Would a rich commitment to hierarchies and classification be an anathema to Logseq culture?

alex0 · July 22, 2022, 9:54pm

If I had to design this from scratch:

every folder in our file system would potentially be a “graph”, even nested in each others
the info about a certain graph would be saved in an hidden .logseq folder in every folder that is a graph
it would be possible to open every Markdown file with Logseq and when doing so it creates a graph starting from that folder (creating the .logseq one)
mentioning pages between different graph could be possible using relative links (../ syntax to go up)
journal would be a plugin to manage one or more specified folders/graphs (even hidden ones inside the ones above)
Logseq wouldn’t be set to “one graph” for each instance, instead it would manage graphs like file managers do with folders

For example:

📂 All Encompassing Graph
  📂 Subgraph 1
    📂 .logseq
    📂 Journal
    📄 Page.md
    ...
  📂 Subgraph 2
    📂 .logseq
    📂 .journal
    📄 Page.md
    ...

and hide relative paths from non-editing mode in Logseq i.e.

[[./journal/2022-07-22.md]]

is displayed as

22 July 2022

GaiusScotius · August 11, 2022, 8:43am

I’ve not long come across Logseq and am interested in it for both knowledge and project management in the professional services (in my case, legal) arena. I posted some thoughts here on structuring information/ notes for easier (re)discovery using concept tagging, but think that perhaps this thread is now more appropriate. Comments welcome!

brsma · August 16, 2022, 7:41pm

See my reply in the related thread: Knowledge Management for Tags / Tag Hierarchies - #19 by brsma

I have still trouble understanding what is your concrete use case for such an extensive hierarchical taxonomy? How do you intend to make all these tags actually productive? (see also The Collector’s Fallacy • Zettelkasten Method – I had some sobering ‘ouch!’ moment reading that… )

GaiusScotius · August 17, 2022, 12:06pm

Your comments are well taken, but I would differentiate between the ability to build a rich classification scheme and actually deploying one at a scale larger than needed. I like the generality of the WordNet metamodel, but that doesn’t mean I want or need to load all 170,000+ entries into my graphs.

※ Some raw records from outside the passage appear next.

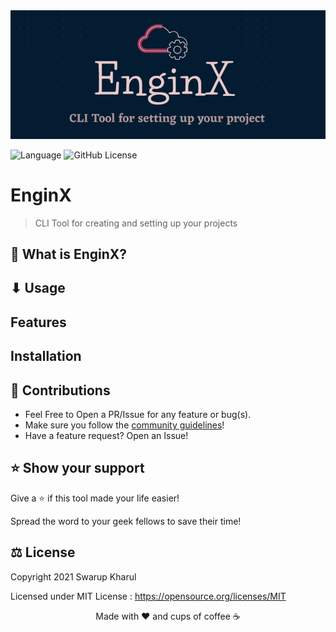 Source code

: <img src="assets/enginx.jpg" style="width:100%; height:50%">

![Language](https://img.shields.io/badge/language-bash-blue)
![GitHub License](https://img.shields.io/github/license/swarupkharul/enginx)

# EnginX
> CLI Tool for creating and setting up your projects

## 🤔 What is EnginX?
## ⬇ Usage
## Features
## Installation

## 🙌 Contributions

- Feel Free to Open a PR/Issue for any feature or bug(s).
- Make sure you follow the [community guidelines](https://docs.github.com/en/github/site-policy/github-community-guidelines)!
- Have a feature request? Open an Issue!


## ⭐ Show your support

Give a ⭐ if this tool made your life easier!

Spread the word to your geek fellows to save their time!

## ⚖ License

Copyright 2021 Swarup Kharul

Licensed under MIT License : https://opensource.org/licenses/MIT

<p align="center">Made with ❤ and cups of coffee ☕</p>
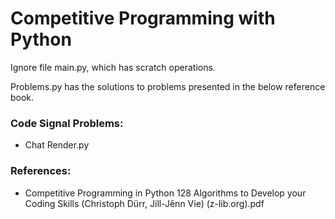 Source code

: # Competitive Programming with Python

Ignore file main.py, which has scratch operations.

Problems.py has the solutions to problems presented in the below reference book.

### Code Signal Problems:
- Chat Render.py 

### References:
- Competitive Programming in Python 128 Algorithms to Develop your Coding Skills (Christoph Dürr, Jill-Jênn Vie) (z-lib.org).pdf
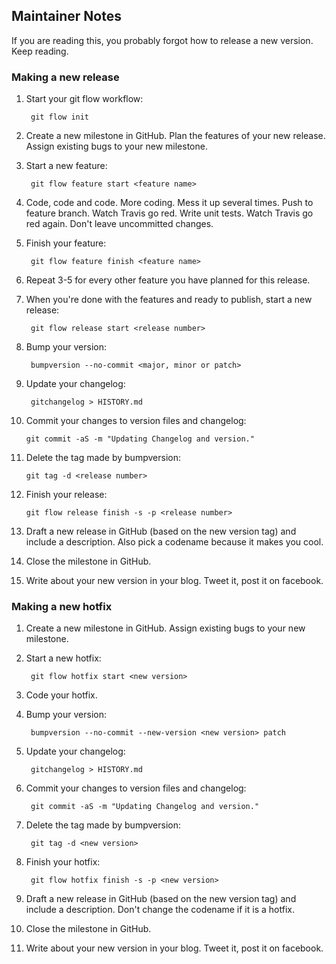 ## Maintainer Notes

If you are reading this, you probably forgot how to release a new version. Keep
reading.

### Making a new release

1. Start your git flow workflow:

        git flow init

2. Create a new milestone in GitHub. Plan the features of your new release. Assign
existing bugs to your new milestone.
3. Start a new feature:

        git flow feature start <feature name>

4. Code, code and code. More coding. Mess it up several times. Push to feature
branch. Watch Travis go red. Write unit tests. Watch Travis go red again. Don't
leave uncommitted changes.
5. Finish your feature:

        git flow feature finish <feature name>

6. Repeat 3-5 for every other feature you have planned for this release.
7. When you're done with the features and ready to publish, start a new release:

        git flow release start <release number>

8. Bump your version:

        bumpversion --no-commit <major, minor or patch>

9. Update your changelog:

        gitchangelog > HISTORY.md

10. Commit your changes to version files and changelog:

        git commit -aS -m "Updating Changelog and version."

11. Delete the tag made by bumpversion:

        git tag -d <release number>

12. Finish your release:

        git flow release finish -s -p <release number>

14. Draft a new release in GitHub (based on the new version tag) and include
a description. Also pick a codename because it makes you cool.
15. Close the milestone in GitHub.
16. Write about your new version in your blog. Tweet it, post it on facebook.

### Making a new hotfix

1. Create a new milestone in GitHub. Assign existing bugs to your new milestone.
2. Start a new hotfix:

        git flow hotfix start <new version>

3. Code your hotfix.
4. Bump your version:

        bumpversion --no-commit --new-version <new version> patch

5. Update your changelog:

        gitchangelog > HISTORY.md

6. Commit your changes to version files and changelog:

        git commit -aS -m "Updating Changelog and version."

7. Delete the tag made by bumpversion:

        git tag -d <new version>

8. Finish your hotfix:

        git flow hotfix finish -s -p <new version>

10. Draft a new release in GitHub (based on the new version tag) and include
a description. Don't change the codename if it is a hotfix.
11. Close the milestone in GitHub.
12. Write about your new version in your blog. Tweet it, post it on facebook. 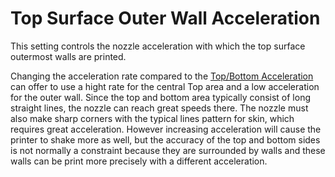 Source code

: Top Surface Outer Wall Acceleration
====
This setting controls the nozzle acceleration with which the top surface outermost walls are printed.

Changing the acceleration rate compared to the [Top/Bottom Acceleration](acceleration_topbottom.md) can offer to use a hight rate for the central Top area and a low acceleration for the outer wall. Since the top and bottom area typically consist of long straight lines, the nozzle can reach great speeds there. The nozzle must also make sharp corners with the typical lines pattern for skin, which requires great acceleration. However increasing acceleration will cause the printer to shake more as well, but the accuracy of the top and bottom sides is not normally a constraint because they are surrounded by walls and these walls can be print more precisely with a different acceleration. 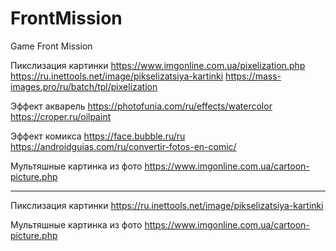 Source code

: # FrontMission
Game Front Mission

Пикслизация картинки
https://www.imgonline.com.ua/pixelization.php
https://ru.inettools.net/image/pikselizatsiya-kartinki
https://mass-images.pro/ru/batch/tpl/pixelization

Эффект акварель
https://photofunia.com/ru/effects/watercolor
https://croper.ru/oilpaint

Эффект комикса
https://face.bubble.ru/ru
https://androidguias.com/ru/convertir-fotos-en-comic/

Мультяшные картинка из фото
https://www.imgonline.com.ua/cartoon-picture.php


-----------------------------------------
Пикслизация картинки
https://ru.inettools.net/image/pikselizatsiya-kartinki

Мультяшные картинка из фото
https://www.imgonline.com.ua/cartoon-picture.php
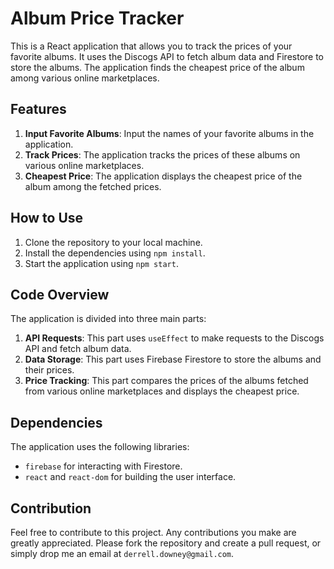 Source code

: # Album Price Tracker

This is a React application that allows you to track the prices of your favorite albums. It uses the Discogs API to fetch album data and Firestore to store the albums. The application finds the cheapest price of the album among various online marketplaces.

## Features

1. **Input Favorite Albums**: Input the names of your favorite albums in the application.
2. **Track Prices**: The application tracks the prices of these albums on various online marketplaces.
3. **Cheapest Price**: The application displays the cheapest price of the album among the fetched prices.

## How to Use

1. Clone the repository to your local machine.
2. Install the dependencies using `npm install`.
3. Start the application using `npm start`.

## Code Overview

The application is divided into three main parts:

1. **API Requests**: This part uses `useEffect` to make requests to the Discogs API and fetch album data.
2. **Data Storage**: This part uses Firebase Firestore to store the albums and their prices.
3. **Price Tracking**: This part compares the prices of the albums fetched from various online marketplaces and displays the cheapest price.

## Dependencies

The application uses the following libraries:

- `firebase` for interacting with Firestore.
- `react` and `react-dom` for building the user interface.

## Contribution

Feel free to contribute to this project. Any contributions you make are greatly appreciated. Please fork the repository and create a pull request, or simply drop me an email at `derrell.downey@gmail.com`.


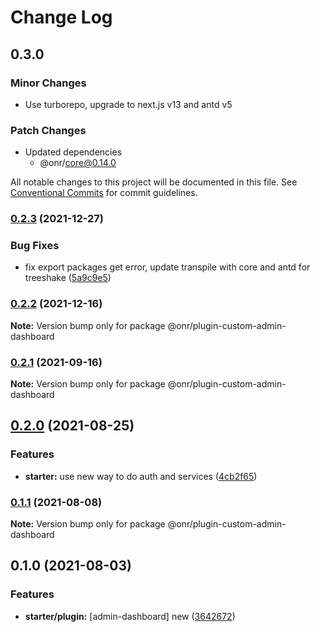 # Change Log

## 0.3.0

### Minor Changes

- Use turborepo, upgrade to next.js v13 and antd v5

### Patch Changes

- Updated dependencies
  - @onr/core@0.14.0

All notable changes to this project will be documented in this file.
See [Conventional Commits](https://conventionalcommits.org) for commit guidelines.

### [0.2.3](https://github.com/OnrampLab/onr-react-ui/compare/@onr/plugin-custom-admin-dashboard@0.2.2...@onr/plugin-custom-admin-dashboard@0.2.3) (2021-12-27)

### Bug Fixes

- fix export packages get error, update transpile with core and antd for treeshake ([5a9c9e5](https://github.com/OnrampLab/onr-react-ui/commit/5a9c9e5d2bce31ab8d53c0cacac731d2623ca7d2))

### [0.2.2](https://github.com/OnrampLab/onr-react-ui/compare/@onr/plugin-custom-admin-dashboard@0.2.1...@onr/plugin-custom-admin-dashboard@0.2.2) (2021-12-16)

**Note:** Version bump only for package @onr/plugin-custom-admin-dashboard

### [0.2.1](https://github.com/OnrampLab/onr-react-ui/compare/@onr/plugin-custom-admin-dashboard@0.2.0...@onr/plugin-custom-admin-dashboard@0.2.1) (2021-09-16)

**Note:** Version bump only for package @onr/plugin-custom-admin-dashboard

## [0.2.0](https://github.com/OnrampLab/onr-react-ui/compare/@onr/plugin-custom-admin-dashboard@0.1.1...@onr/plugin-custom-admin-dashboard@0.2.0) (2021-08-25)

### Features

- **starter:** use new way to do auth and services ([4cb2f65](https://github.com/OnrampLab/onr-react-ui/commit/4cb2f65cf7d4c61466aadf4c902cb4ca66e66cd3))

### [0.1.1](https://github.com/OnrampLab/onr-react-ui/compare/@onr/plugin-custom-admin-dashboard@0.1.0...@onr/plugin-custom-admin-dashboard@0.1.1) (2021-08-08)

**Note:** Version bump only for package @onr/plugin-custom-admin-dashboard

## 0.1.0 (2021-08-03)

### Features

- **starter/plugin:** [admin-dashboard] new ([3642672](https://github.com/OnrampLab/onr-react-ui/commit/3642672075a464fb1a8b416cd14c54f594c67198))
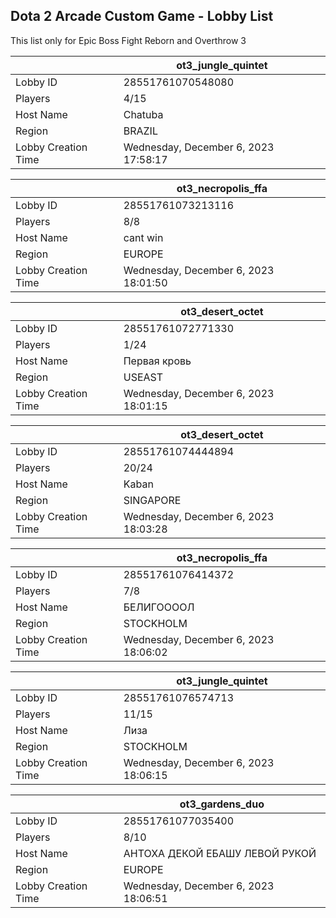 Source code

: ## Dota 2 Arcade Custom Game - Lobby List

This list only for Epic Boss Fight Reborn and Overthrow 3

|  | ot3_jungle_quintet |
| ------ | ------ |
| Lobby ID | 28551761070548080 |
| Players | 4/15 |
| Host Name | Chatuba |
| Region | BRAZIL |
| Lobby Creation Time | Wednesday, December 6, 2023 17:58:17 |


|  | ot3_necropolis_ffa |
| ------ | ------ |
| Lobby ID | 28551761073213116 |
| Players | 8/8 |
| Host Name | cant win |
| Region | EUROPE |
| Lobby Creation Time | Wednesday, December 6, 2023 18:01:50 |


|  | ot3_desert_octet |
| ------ | ------ |
| Lobby ID | 28551761072771330 |
| Players | 1/24 |
| Host Name | Первая кровь |
| Region | USEAST |
| Lobby Creation Time | Wednesday, December 6, 2023 18:01:15 |


|  | ot3_desert_octet |
| ------ | ------ |
| Lobby ID | 28551761074444894 |
| Players | 20/24 |
| Host Name | Kaban |
| Region | SINGAPORE |
| Lobby Creation Time | Wednesday, December 6, 2023 18:03:28 |


|  | ot3_necropolis_ffa |
| ------ | ------ |
| Lobby ID | 28551761076414372 |
| Players | 7/8 |
| Host Name | БЕЛИГООООЛ |
| Region | STOCKHOLM |
| Lobby Creation Time | Wednesday, December 6, 2023 18:06:02 |


|  | ot3_jungle_quintet |
| ------ | ------ |
| Lobby ID | 28551761076574713 |
| Players | 11/15 |
| Host Name | Лиза |
| Region | STOCKHOLM |
| Lobby Creation Time | Wednesday, December 6, 2023 18:06:15 |


|  | ot3_gardens_duo |
| ------ | ------ |
| Lobby ID | 28551761077035400 |
| Players | 8/10 |
| Host Name | АНТОХА ДЕКОЙ ЕБАШУ ЛЕВОЙ РУКОЙ |
| Region | EUROPE |
| Lobby Creation Time | Wednesday, December 6, 2023 18:06:51 |


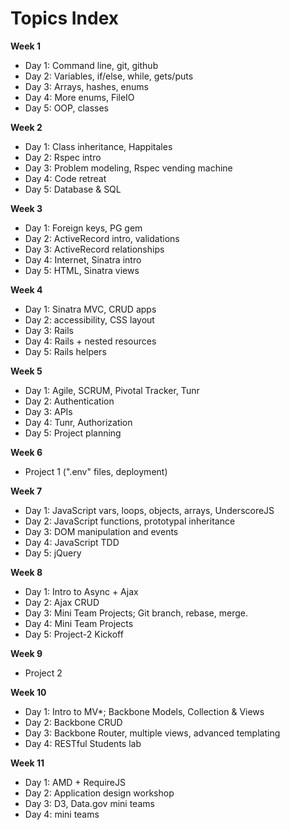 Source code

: # Topics Index

**Week 1**

* Day 1: Command line, git, github
* Day 2: Variables, if/else, while, gets/puts
* Day 3: Arrays, hashes, enums
* Day 4: More enums, FileIO
* Day 5: OOP, classes

**Week 2**

* Day 1: Class inheritance, Happitales
* Day 2: Rspec intro
* Day 3: Problem modeling, Rspec vending machine
* Day 4: Code retreat
* Day 5: Database & SQL

**Week 3**

* Day 1: Foreign keys, PG gem
* Day 2: ActiveRecord intro, validations
* Day 3: ActiveRecord relationships
* Day 4: Internet, Sinatra intro
* Day 5: HTML, Sinatra views

**Week 4**

* Day 1: Sinatra MVC, CRUD apps
* Day 2: accessibility, CSS layout
* Day 3: Rails
* Day 4: Rails + nested resources
* Day 5: Rails helpers

**Week 5**

* Day 1: Agile, SCRUM, Pivotal Tracker, Tunr
* Day 2: Authentication
* Day 3: APIs
* Day 4: Tunr, Authorization
* Day 5: Project planning

**Week 6**

* Project 1 (".env" files, deployment)

**Week 7**

* Day 1: JavaScript vars, loops, objects, arrays, UnderscoreJS
* Day 2: JavaScript functions, prototypal inheritance
* Day 3: DOM manipulation and events
* Day 4: JavaScript TDD
* Day 5: jQuery

**Week 8**

* Day 1: Intro to Async + Ajax
* Day 2: Ajax CRUD
* Day 3: Mini Team Projects; Git branch, rebase, merge.
* Day 4: Mini Team Projects
* Day 5: Project-2 Kickoff

**Week 9**

* Project 2

**Week 10**

* Day 1: Intro to MV*; Backbone Models, Collection & Views
* Day 2: Backbone CRUD
* Day 3: Backbone Router, multiple views, advanced templating
* Day 4: RESTful Students lab

**Week 11**

* Day 1: AMD + RequireJS
* Day 2: Application design workshop
* Day 3: D3, Data.gov mini teams
* Day 4: mini teams
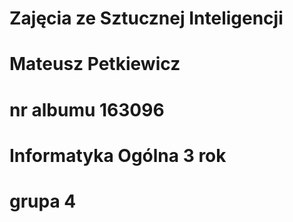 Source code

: # Zajęcia ze Sztucznej Inteligencji
# Mateusz Petkiewicz
# nr albumu 163096
# Informatyka Ogólna 3 rok
# grupa 4
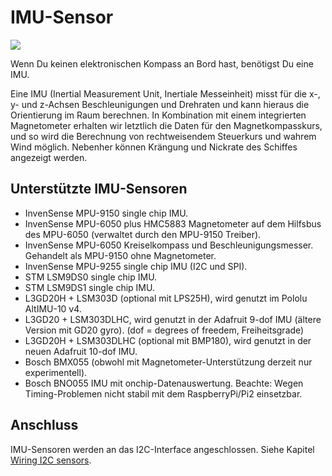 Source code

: # IMU-Sensor

![](../en/imu.png)

Wenn Du keinen elektronischen Kompass an Bord hast, benötigst Du eine IMU.

Eine IMU \(Inertial Measurement Unit, Inertiale Messeinheit\) misst für die x-, y- und z-Achsen Beschleunigungen und Drehraten und kann hieraus die Orientierung im Raum berechnen. In Kombination mit einem integrierten Magnetometer erhalten wir letztlich die Daten für den Magnetkompasskurs, und so wird die Berechnung von rechtweisendem Steuerkurs und wahrem Wind möglich. Nebenher können Krängung und Nickrate des Schiffes angezeigt werden.

## Unterstützte IMU-Sensoren

* InvenSense MPU-9150 single chip IMU.
* InvenSense MPU-6050 plus HMC5883 Magnetometer auf dem Hilfsbus des MPU-6050 \(verwaltet durch den MPU-9150 Treiber\).
* InvenSense MPU-6050 Kreiselkompass und Beschleunigungsmesser. Gehandelt als MPU-9150 ohne Magnetometer.
* InvenSense MPU-9255 single chip IMU \(I2C und SPI\).
* STM LSM9DS0 single chip IMU.
* STM LSM9DS1 single chip IMU.
* L3GD20H + LSM303D \(optional mit LPS25H\), wird genutzt im Pololu AltIMU-10 v4.
* L3GD20 + LSM303DLHC, wird genutzt in der Adafruit 9-dof IMU \(ältere Version mit GD20 gyro\). \(dof = degrees of freedem, Freiheitsgrade\)
* L3GD20H + LSM303DLHC \(optional mit BMP180\), wird genutzt in der neuen Adafruit 10-dof IMU.
* Bosch BMX055 \(obwohl mit Magnetometer-Unterstützung derzeit nur experimentell\).
* Bosch BNO055 IMU mit onchip-Datenauswertung. Beachte: Wegen Timing-Problemen nicht stabil mit dem RaspberryPi/Pi2 einsetzbar.

## Anschluss

IMU-Sensoren werden an das I2C-Interface angeschlossen. Siehe Kapitel [Wiring I2C sensors](/wiring-i2c-sensors.md).


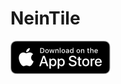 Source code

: NeinTile
========

[![App Store Download Link](.github/app-store-badge.png)](https://apps.apple.com/app/nein-tile/id1518189085)
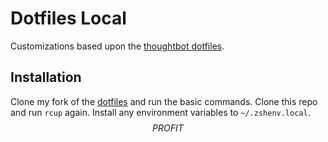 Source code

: # Dotfiles Local

Customizations based upon the [thoughtbot dotfiles](https://github.com/thoughtbot/dotfiles).

## Installation

Clone my fork of the [dotfiles](https://github.com/GimliLongBow/dotfiles) and run the basic commands.
Clone this repo and run `rcup` again.
Install any environment variables to `~/.zshenv.local`.
$$ PROFIT $$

As far as a use case is concerned, I’m thinking of knowledge management in the typical SME professional practice, particularly law. There is, I think, a bright future in this area for tools like Logseq by virtue of the fact that they are text based and can readily be distributed using Git or the like. For an industry that purportedly relies on knowledge, “knowledge management” remains pretty problematic. I have experienced enough failures to appreciate that the biggest problem with current systems is that of “not knowing what you know”, a problem that grows with time and scope. Put another way, discovery is a key issue.

Systems like SharePoint and its ilk allow one save documents in folder hierarchies and to build controlled and uncontrolled vocabularies with which to classify (i.e. to tag) them, but, at least in my opinion, they in fail in two ways. First, although not directly related to this discussion, they don’t support document linking to the degree that Logseq (or on macOS, Hook) does. Second, which is relevant, educating users into how taxonomies are structured and how they should be used is a real difficulty and making them do it consistently even more so. What makes it so difficult is the “discount rate” we apply to our time. How much effort am I prepared to invest now so that you can find something later, perhaps years later. For most people indexing as you enter is an adjunct to their role, it’s just not worth a significant investment of their time, especially when you’re being evaluated on the basis of billable hours. For academics and researchers that’s clearly not the case, their role is to link, classify, assimilate and derive, but I would suggest that for the majority of knowledge workers the value to them of future discovery by others is rather small.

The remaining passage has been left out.